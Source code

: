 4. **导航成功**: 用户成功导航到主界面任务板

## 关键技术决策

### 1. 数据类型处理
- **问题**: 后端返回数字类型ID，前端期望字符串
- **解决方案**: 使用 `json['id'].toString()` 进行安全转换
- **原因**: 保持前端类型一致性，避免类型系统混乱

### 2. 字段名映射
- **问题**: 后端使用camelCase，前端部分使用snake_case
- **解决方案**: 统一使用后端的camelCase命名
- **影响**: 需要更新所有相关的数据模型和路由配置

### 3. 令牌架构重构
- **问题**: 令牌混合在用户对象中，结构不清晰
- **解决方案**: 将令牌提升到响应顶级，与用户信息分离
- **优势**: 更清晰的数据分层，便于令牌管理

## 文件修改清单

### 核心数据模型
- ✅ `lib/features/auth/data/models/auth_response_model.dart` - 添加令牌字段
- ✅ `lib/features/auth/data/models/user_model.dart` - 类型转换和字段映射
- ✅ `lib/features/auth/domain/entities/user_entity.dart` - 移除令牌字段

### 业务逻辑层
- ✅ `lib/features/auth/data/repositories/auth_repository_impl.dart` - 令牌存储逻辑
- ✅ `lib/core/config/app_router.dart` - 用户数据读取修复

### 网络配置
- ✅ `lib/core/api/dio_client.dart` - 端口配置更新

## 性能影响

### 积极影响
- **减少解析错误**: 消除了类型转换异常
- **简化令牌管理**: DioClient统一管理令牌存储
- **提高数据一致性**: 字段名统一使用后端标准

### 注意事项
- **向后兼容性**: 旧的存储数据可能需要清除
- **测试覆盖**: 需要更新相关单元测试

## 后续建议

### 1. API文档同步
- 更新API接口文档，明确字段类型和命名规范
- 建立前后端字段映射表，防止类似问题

INSTRUCTIONS TO FOLLOW:
Show the lines of the records that contain the word "data".

SOLUTION TO THIS TASK:
- ✅ `lib/features/auth/data/models/auth_response_model.dart` - 添加令牌字段
- ✅ `lib/features/auth/data/models/user_model.dart` - 类型转换和字段映射
- ✅ `lib/features/auth/data/repositories/auth_repository_impl.dart` - 令牌存储逻辑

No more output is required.